What the fall of the Berlin Wall meant for Eastern European Jews

By Liam Hoare

VIENNA — “Neither ox nor donkey can block the path to socialism,” the East German leader Erich Honecker boldly declared on Aug. 14, 1989. Less than three months later, on Nov. 9, the Berlin Wall would fall.

Newsweek’s then-Berlin bureau chief Michael Meyer called 1989 the year that changed the world. In “We the People,” British historian Timothy Garton Ash described the opening of the Berlin Wall as “a moment of emancipation and liberation.” Ron Zuriel, a Jewish photography enthusiast, went to the wall frequently in the days following Nov. 9 to capture the moment. He told Mark Kurlansky for his 1995 book “A Chosen Few” that East Germans “came into a different world.”

Thirty years later, Garton Ash acknowledges that across Central and Eastern Europe, “the reality” of post-Berlin Wall Europe “did not live up to the dream.” Such is the nature of revolution on the one hand, though it is certainly true that the fruits of 1989 were not evenly shared.

But if one community can be said to have been entirely transformed by the Velvet Revolutions of that year and the sometimes-bumpy transition from communism to democracy, it would be Eastern European Jewry.

After 1945, Holocaust survivors in Western Europe, augmented by immigrants from Eastern Europe, the Soviet Union and North Africa, were able to rebuild Jewish life following the destructive fascist experience. But Judaism under communism became what Kurlansky describes in “A Chosen Few” as a “death cult.” Though community bonds remained, religion and Zionism were anathema to communism. Jewish identity became a secret and Judaism itself withered.

Things began to change in the late 1980s when non-Jews in Poland, for example, took a renewed interest in Judaism, leading to the birth of the Krakow Jewish Culture Festival. Yet it was only post-1989, after the communist monopoly on power had been eradicated, that Jewish life itself could be revived.

There were teething problems, particularly in Germany, as Kurlansky captured. Separated for 40 years, the two Germanys had developed two Judaisms.

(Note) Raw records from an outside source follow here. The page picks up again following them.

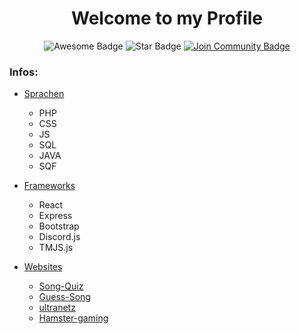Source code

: <h1 align="center">Welcome to my Profile</h1>
<div align="center">
<img src="https://cdn.rawgit.com/sindresorhus/awesome/d7305f38d29fed78fa85652e3a63e154dd8e8829/media/badge.svg" alt="Awesome Badge"/>
<img src="https://img.shields.io/static/v1?label=%F0%9F%8C%9F&message=If%20Useful&style=style=flat&color=BC4E99" alt="Star Badge"/>
<a href="https://discord.gg/yJscwNSEXQ"><img src="https://img.shields.io/discord/843773190609174539.svg?style=flat&label=Join%20Community&color=7289DA" alt="Join Community Badge"/></a>
</div>

### Infos:
  - [Sprachen](#Sprachen)
      - PHP
      - CSS
      - JS
      - SQL
      - JAVA
      - SQF
      
- [Frameworks](#Frameworks)
   - React
   - Express
   - Bootstrap
   - Discord.js
   - TMJS.js
      
- [Websites](#Websites)
  - [Song-Quiz](https://song-quiz.de) 
  - [Guess-Song](https://guess-song.com) 
  - [ultranetz](https://ultranetz.com)
  - [Hamster-gaming](https://hamster-gaming.com) 

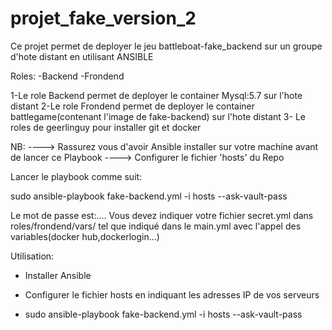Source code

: # projet_fake_version_2

Ce projet permet de deployer  le jeu battleboat-fake_backend sur un groupe d'hote distant en utilisant ANSIBLE

Roles:
-Backend
-Frondend

1-Le role Backend permet de deployer le container Mysql:5.7 sur l'hote distant
2-Le role Frondend permet de deployer le container battlegame(contenant l'image de fake-backend) sur l'hote distant
3- Le roles de geerlinguy pour installer git et docker

NB: 
----> Rassurez vous d'avoir Ansible installer sur votre machine avant de lancer ce Playbook
----> Configurer le fichier 'hosts' du Repo

Lancer le playbook comme suit:

sudo ansible-playbook fake-backend.yml -i hosts --ask-vault-pass

Le mot de passe est:....
Vous devez indiquer votre fichier secret.yml dans roles/frondend/vars/ tel que indiqué dans le main.yml avec l'appel des variables(docker
hub,dockerlogin...)


Utilisation:

* Installer Ansible

* Configurer le fichier hosts en indiquant les adresses IP de vos serveurs

* sudo ansible-playbook fake-backend.yml -i hosts --ask-vault-pass
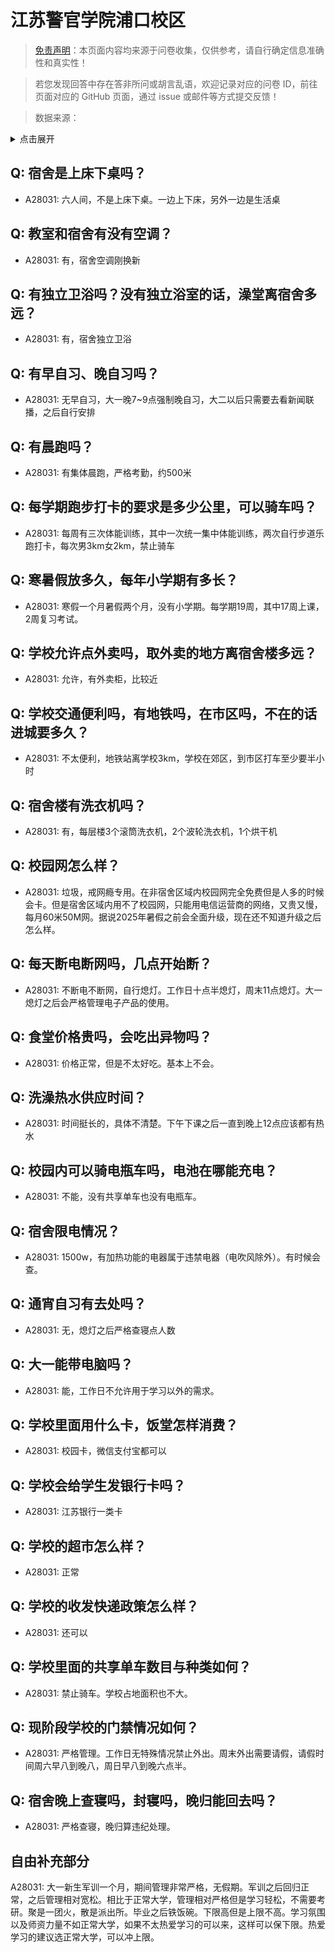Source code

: # 江苏警官学院浦口校区

> [免责声明](https://colleges.chat/#_3)：本页面内容均来源于问卷收集，仅供参考，请自行确定信息准确性和真实性！

> 若您发现回答中存在答非所问或胡言乱语，欢迎记录对应的问卷 ID，前往页面对应的 GitHub 页面，通过 issue 或邮件等方式提交反馈！

> 数据来源：

<details><summary>点击展开</summary>
<ul>
<li>A28031: 匿名 (2025 年 05 月)</li>
</ul>
</details>

## Q: 宿舍是上床下桌吗？

- A28031: 六人间，不是上床下桌。一边上下床，另外一边是生活桌

## Q: 教室和宿舍有没有空调？

- A28031: 有，宿舍空调刚换新

## Q: 有独立卫浴吗？没有独立浴室的话，澡堂离宿舍多远？

- A28031: 有，宿舍独立卫浴

## Q: 有早自习、晚自习吗？

- A28031: 无早自习，大一晚7\~9点强制晚自习，大二以后只需要去看新闻联播，之后自行安排

## Q: 有晨跑吗？

- A28031: 有集体晨跑，严格考勤，约500米

## Q: 每学期跑步打卡的要求是多少公里，可以骑车吗？

- A28031: 每周有三次体能训练，其中一次统一集中体能训练，两次自行步道乐跑打卡，每次男3km女2km，禁止骑车

## Q: 寒暑假放多久，每年小学期有多长？

- A28031: 寒假一个月暑假两个月，没有小学期。每学期19周，其中17周上课，2周复习考试。

## Q: 学校允许点外卖吗，取外卖的地方离宿舍楼多远？

- A28031: 允许，有外卖柜，比较近

## Q: 学校交通便利吗，有地铁吗，在市区吗，不在的话进城要多久？

- A28031: 不太便利，地铁站离学校3km，学校在郊区，到市区打车至少要半小时

## Q: 宿舍楼有洗衣机吗？

- A28031: 有，每层楼3个滚筒洗衣机，2个波轮洗衣机，1个烘干机

## Q: 校园网怎么样？

- A28031: 垃圾，戒网瘾专用。在非宿舍区域内校园网完全免费但是人多的时候会卡。但是宿舍区域内用不了校园网，只能用电信运营商的网络，又贵又慢，每月60米50M网。据说2025年暑假之前会全面升级，现在还不知道升级之后怎么样。

## Q: 每天断电断网吗，几点开始断？

- A28031: 不断电不断网，自行熄灯。工作日十点半熄灯，周末11点熄灯。大一熄灯之后会严格管理电子产品的使用。

## Q: 食堂价格贵吗，会吃出异物吗？

- A28031: 价格正常，但是不太好吃。基本上不会。

## Q: 洗澡热水供应时间？

- A28031: 时间挺长的，具体不清楚。下午下课之后一直到晚上12点应该都有热水

## Q: 校园内可以骑电瓶车吗，电池在哪能充电？

- A28031: 不能，没有共享单车也没有电瓶车。

## Q: 宿舍限电情况？

- A28031: 1500w，有加热功能的电器属于违禁电器（电吹风除外）。有时候会查。

## Q: 通宵自习有去处吗？

- A28031: 无，熄灯之后严格查寝点人数

## Q: 大一能带电脑吗？

- A28031: 能，工作日不允许用于学习以外的需求。

## Q: 学校里面用什么卡，饭堂怎样消费？

- A28031: 校园卡，微信支付宝都可以

## Q: 学校会给学生发银行卡吗？

- A28031: 江苏银行一类卡

## Q: 学校的超市怎么样？

- A28031: 正常

## Q: 学校的收发快递政策怎么样？

- A28031: 还可以

## Q: 学校里面的共享单车数目与种类如何？

- A28031: 禁止骑车。学校占地面积也不大。

## Q: 现阶段学校的门禁情况如何？

- A28031: 严格管理。工作日无特殊情况禁止外出。周末外出需要请假，请假时间周六早八到晚八，周日早八到晚六点半。

## Q: 宿舍晚上查寝吗，封寝吗，晚归能回去吗？

- A28031: 严格查寝，晚归算违纪处理。

## 自由补充部分

A28031: 大一新生军训一个月，期间管理非常严格，无假期。军训之后回归正常，之后管理相对宽松。相比于正常大学，管理相对严格但是学习轻松，不需要考研。聚是一团火，散是派出所。毕业之后铁饭碗。下限高但是上限不高。学习氛围以及师资力量不如正常大学，如果不太热爱学习的可以来，这样可以保下限。热爱学习的建议选正常大学，可以冲上限。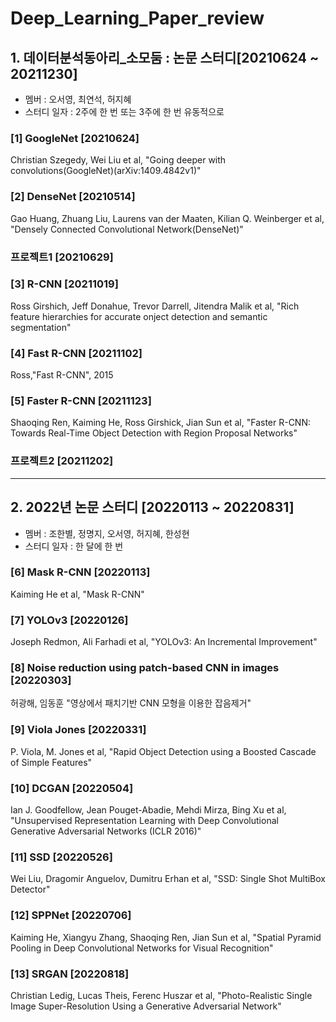 # Deep_Learning_Paper_review 
## 1. 데이터분석동아리_소모둠 : 논문 스터디[20210624 ~ 20211230]
- 멤버 : 오서영, 최연석, 허지혜
- 스터디 일자 : 2주에 한 번 또는 3주에 한 번 유동적으로


### [1] GoogleNet [20210624]
Christian Szegedy, Wei Liu et al, "Going deeper with convolutions(GoogleNet)(arXiv:1409.4842v1)"


### [2] DenseNet [20210514]
Gao Huang, Zhuang Liu, Laurens van der Maaten, Kilian Q. Weinberger et al, "Densely Connected Convolutional Network(DenseNet)"
  
### 프로젝트1 [20210629] 

  
### [3] R-CNN [20211019]
  Ross Girshich, Jeff Donahue, Trevor Darrell, Jitendra Malik et al, "Rich feature hierarchies for accurate onject detection and semantic segmentation"
  
### [4] Fast R-CNN [20211102]
Ross,"Fast R-CNN", 2015

### [5] Faster R-CNN [20211123]
Shaoqing Ren, Kaiming He, Ross Girshick, Jian Sun et al, "Faster R-CNN: Towards Real-Time Object Detection with Region Proposal Networks"

### 프로젝트2 [20211202]

-------------------------------------------------------------------------------------
## 2. 2022년 논문 스터디 [20220113 ~ 20220831]
- 멤버 : 조한별, 정명지, 오서영, 허지혜, 한성현 
- 스터디 일자 : 한 달에 한 번

### [6] Mask R-CNN [20220113]
Kaiming He et al, "Mask R-CNN" 

### [7] YOLOv3 [20220126]
Joseph Redmon, Ali Farhadi et al, "YOLOv3: An Incremental Improvement"

### [8] Noise reduction using patch-based CNN in images [20220303]
허광해, 임동훈 "영상에서 패치기반 CNN 모형을 이용한 잡음제거"

### [9] Viola Jones [20220331]
P. Viola, M. Jones et al, "Rapid Object Detection using a Boosted Cascade of Simple Features"

### [10] DCGAN [20220504]
Ian J. Goodfellow, Jean Pouget-Abadie, Mehdi Mirza, Bing Xu et al, "Unsupervised Representation Learning with Deep Convolutional Generative Adversarial Networks (ICLR 2016)"

### [11] SSD [20220526]
Wei Liu, Dragomir Anguelov, Dumitru Erhan et al, "SSD: Single Shot MultiBox Detector"

### [12] SPPNet [20220706]
Kaiming He, Xiangyu Zhang, Shaoqing Ren, Jian Sun et al, "Spatial Pyramid Pooling in Deep Convolutional Networks for Visual Recognition"

### [13] SRGAN [20220818]
Christian Ledig, Lucas Theis, Ferenc Huszar et al, "Photo-Realistic Single Image Super-Resolution Using a Generative Adversarial Network"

“The biggest event of the year at the [East Berlin] synagogue was the annual memorial to Kristallnacht,” Kurlansky writes, adding that though there was an official East German Jewish Community that put on lectures and cultural events, for most Jews in the GDR, their new religion was socialism.

After reunification, East Germans felt that they had been colonized by the West, their institutions dissolved and way of life dismissed. 

Intracommunal conflict and questions surrounding financial sustainability have not gone away. Still, to survey the past 30 years is to witness Judaism, once buried, being brought back into existence. Anyone who has reported from the region since the fall of the Berlin Wall has heard their own stories of young people whose parents unearthed their Jewishness, bequeathing to their children a secret that they knew need not be hidden any longer.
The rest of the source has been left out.